**Exercise prompt**
Each line below that contains the word "Agreed" must be copied.

(Dataset excerpts)
★ ★ ★ ★ ★
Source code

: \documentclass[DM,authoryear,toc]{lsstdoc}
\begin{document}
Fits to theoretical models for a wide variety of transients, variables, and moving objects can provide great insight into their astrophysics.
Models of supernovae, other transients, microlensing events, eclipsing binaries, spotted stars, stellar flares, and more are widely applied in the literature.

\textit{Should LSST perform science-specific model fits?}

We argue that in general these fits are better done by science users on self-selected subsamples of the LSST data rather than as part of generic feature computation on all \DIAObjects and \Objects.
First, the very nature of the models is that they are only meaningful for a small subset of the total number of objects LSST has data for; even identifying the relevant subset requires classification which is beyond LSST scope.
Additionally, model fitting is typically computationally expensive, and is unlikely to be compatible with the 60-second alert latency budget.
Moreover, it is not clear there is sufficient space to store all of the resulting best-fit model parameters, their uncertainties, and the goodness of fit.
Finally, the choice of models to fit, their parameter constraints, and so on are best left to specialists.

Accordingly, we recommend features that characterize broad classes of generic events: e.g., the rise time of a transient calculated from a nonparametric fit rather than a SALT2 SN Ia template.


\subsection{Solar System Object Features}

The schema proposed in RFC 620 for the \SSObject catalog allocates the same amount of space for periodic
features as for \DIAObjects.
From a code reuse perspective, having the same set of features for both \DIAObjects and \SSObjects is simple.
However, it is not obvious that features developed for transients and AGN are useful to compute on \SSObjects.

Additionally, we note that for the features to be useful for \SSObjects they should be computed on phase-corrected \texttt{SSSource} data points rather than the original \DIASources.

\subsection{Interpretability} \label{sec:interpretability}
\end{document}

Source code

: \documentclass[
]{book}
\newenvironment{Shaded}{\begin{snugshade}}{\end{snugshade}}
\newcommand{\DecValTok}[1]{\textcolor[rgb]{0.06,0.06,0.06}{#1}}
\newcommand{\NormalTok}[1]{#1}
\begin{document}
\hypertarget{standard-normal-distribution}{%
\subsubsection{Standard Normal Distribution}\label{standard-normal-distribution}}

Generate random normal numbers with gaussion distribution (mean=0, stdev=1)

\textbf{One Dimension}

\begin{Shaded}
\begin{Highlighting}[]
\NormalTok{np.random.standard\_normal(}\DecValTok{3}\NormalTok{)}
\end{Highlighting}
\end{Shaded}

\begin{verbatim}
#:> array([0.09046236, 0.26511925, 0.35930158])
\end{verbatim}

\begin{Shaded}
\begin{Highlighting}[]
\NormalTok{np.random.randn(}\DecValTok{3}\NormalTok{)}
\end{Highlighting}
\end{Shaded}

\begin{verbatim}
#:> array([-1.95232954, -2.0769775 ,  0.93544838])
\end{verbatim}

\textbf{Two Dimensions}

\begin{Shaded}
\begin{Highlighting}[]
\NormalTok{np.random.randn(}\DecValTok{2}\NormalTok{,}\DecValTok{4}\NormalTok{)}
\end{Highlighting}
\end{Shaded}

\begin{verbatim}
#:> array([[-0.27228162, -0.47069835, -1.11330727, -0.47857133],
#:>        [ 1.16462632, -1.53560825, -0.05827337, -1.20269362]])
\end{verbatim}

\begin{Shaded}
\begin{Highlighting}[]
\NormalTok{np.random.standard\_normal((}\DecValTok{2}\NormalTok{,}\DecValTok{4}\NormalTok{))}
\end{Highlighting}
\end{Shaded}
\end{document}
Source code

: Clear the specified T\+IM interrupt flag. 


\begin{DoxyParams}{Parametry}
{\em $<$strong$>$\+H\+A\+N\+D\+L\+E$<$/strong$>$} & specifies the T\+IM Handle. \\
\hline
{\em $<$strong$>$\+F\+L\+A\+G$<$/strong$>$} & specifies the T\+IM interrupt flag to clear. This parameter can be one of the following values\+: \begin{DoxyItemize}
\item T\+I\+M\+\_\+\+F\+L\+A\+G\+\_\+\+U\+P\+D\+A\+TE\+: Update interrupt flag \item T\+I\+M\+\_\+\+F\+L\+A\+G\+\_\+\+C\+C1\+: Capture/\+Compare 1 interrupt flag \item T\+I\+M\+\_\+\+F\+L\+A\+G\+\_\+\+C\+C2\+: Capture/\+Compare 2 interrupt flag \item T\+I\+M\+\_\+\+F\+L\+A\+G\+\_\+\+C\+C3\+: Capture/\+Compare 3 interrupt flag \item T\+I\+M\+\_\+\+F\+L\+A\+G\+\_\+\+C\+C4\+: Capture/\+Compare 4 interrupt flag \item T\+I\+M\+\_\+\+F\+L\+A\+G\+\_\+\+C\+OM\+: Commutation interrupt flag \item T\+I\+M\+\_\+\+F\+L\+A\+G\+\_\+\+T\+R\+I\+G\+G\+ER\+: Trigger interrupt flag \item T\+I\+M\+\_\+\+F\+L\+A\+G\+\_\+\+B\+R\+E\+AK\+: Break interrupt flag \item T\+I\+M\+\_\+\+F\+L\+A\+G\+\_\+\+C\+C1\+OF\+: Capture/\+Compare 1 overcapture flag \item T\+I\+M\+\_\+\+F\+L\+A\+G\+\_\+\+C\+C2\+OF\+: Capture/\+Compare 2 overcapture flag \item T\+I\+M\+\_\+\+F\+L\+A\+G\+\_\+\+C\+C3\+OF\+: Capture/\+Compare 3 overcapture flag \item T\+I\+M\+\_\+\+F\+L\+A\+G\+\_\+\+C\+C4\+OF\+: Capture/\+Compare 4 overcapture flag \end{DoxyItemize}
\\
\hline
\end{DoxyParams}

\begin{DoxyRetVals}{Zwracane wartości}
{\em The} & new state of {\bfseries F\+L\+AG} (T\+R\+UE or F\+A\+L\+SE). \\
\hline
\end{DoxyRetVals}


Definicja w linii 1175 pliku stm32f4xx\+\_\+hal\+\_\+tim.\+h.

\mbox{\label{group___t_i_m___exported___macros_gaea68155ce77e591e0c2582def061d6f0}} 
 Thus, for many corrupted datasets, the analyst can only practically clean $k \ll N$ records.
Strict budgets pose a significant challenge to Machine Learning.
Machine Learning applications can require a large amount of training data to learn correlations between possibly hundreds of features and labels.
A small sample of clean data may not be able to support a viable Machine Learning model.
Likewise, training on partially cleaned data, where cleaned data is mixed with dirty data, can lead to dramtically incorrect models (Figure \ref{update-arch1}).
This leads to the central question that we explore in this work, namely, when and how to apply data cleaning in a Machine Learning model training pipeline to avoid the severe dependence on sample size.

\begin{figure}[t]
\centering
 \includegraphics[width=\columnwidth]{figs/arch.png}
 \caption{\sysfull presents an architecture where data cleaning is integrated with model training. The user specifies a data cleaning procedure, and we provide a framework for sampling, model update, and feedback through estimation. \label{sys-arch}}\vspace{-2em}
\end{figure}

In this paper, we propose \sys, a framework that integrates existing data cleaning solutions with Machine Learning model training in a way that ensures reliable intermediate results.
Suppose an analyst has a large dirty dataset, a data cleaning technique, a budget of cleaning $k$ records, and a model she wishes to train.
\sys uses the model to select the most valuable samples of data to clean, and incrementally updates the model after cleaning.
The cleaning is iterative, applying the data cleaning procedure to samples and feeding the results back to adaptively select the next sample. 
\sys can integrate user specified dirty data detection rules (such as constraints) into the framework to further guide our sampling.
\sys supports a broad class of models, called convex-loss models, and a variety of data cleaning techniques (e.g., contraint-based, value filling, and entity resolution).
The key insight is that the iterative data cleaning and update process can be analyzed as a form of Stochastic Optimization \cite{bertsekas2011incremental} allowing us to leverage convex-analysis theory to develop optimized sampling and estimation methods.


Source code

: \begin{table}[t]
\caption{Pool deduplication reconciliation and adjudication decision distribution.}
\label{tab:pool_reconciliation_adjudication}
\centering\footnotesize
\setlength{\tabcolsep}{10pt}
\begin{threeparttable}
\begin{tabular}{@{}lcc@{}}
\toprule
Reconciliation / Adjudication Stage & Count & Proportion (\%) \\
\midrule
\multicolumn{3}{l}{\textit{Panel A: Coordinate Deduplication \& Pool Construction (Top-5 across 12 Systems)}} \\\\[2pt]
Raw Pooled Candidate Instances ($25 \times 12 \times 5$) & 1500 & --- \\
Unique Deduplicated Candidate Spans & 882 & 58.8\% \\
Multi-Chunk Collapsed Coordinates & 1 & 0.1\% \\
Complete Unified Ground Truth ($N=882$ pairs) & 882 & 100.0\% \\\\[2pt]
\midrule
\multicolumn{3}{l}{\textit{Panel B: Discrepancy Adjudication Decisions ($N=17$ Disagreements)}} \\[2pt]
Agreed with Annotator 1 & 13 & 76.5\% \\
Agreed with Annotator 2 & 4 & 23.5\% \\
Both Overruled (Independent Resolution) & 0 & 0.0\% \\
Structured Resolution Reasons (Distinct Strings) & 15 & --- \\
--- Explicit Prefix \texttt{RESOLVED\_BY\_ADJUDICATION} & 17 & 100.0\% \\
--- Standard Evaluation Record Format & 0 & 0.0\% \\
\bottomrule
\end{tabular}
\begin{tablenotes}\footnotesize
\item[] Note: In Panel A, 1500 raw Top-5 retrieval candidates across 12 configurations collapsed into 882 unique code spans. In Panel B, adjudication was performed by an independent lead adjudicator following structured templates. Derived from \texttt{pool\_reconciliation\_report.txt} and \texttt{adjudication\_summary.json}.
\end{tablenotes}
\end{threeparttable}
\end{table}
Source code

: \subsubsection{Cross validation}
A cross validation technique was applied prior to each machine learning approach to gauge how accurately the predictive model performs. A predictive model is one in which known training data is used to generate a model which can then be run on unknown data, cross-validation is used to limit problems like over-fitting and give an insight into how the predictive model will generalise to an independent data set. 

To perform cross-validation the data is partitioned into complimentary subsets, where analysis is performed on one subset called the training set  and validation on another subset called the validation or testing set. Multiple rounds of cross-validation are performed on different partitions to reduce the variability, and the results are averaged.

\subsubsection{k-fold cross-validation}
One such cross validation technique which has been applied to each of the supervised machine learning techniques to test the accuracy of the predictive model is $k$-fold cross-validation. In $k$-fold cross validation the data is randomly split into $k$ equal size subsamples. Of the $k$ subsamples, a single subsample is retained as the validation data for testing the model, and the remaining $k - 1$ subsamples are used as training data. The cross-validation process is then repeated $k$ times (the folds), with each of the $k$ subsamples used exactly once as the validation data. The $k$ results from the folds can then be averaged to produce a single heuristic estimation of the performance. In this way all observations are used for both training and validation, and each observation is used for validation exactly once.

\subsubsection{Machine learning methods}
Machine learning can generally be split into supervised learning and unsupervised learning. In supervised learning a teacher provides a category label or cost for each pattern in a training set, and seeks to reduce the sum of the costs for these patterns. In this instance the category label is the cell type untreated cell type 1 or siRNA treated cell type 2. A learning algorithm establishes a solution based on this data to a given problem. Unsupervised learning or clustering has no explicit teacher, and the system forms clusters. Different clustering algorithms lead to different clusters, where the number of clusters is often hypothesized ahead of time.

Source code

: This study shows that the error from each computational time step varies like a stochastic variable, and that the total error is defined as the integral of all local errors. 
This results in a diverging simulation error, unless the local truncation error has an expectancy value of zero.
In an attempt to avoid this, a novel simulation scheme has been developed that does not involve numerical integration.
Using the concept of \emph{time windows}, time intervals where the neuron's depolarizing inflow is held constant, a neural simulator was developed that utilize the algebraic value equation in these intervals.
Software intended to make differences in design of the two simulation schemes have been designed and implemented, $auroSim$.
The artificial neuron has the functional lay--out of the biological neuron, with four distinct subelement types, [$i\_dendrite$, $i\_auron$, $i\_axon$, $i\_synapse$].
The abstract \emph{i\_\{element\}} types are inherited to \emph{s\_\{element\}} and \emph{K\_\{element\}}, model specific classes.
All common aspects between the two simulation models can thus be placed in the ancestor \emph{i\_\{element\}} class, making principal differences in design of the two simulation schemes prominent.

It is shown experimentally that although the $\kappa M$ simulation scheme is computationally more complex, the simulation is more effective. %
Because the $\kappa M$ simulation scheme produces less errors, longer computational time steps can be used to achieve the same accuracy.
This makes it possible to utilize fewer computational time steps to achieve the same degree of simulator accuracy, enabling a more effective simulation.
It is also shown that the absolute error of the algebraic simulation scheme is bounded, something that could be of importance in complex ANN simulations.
★ ★ ★ ★ ★
**Solution for this exercise**
Agreed with Annotator 1 & 13 & 76.5\% \\
Agreed with Annotator 2 & 4 & 23.5\% \\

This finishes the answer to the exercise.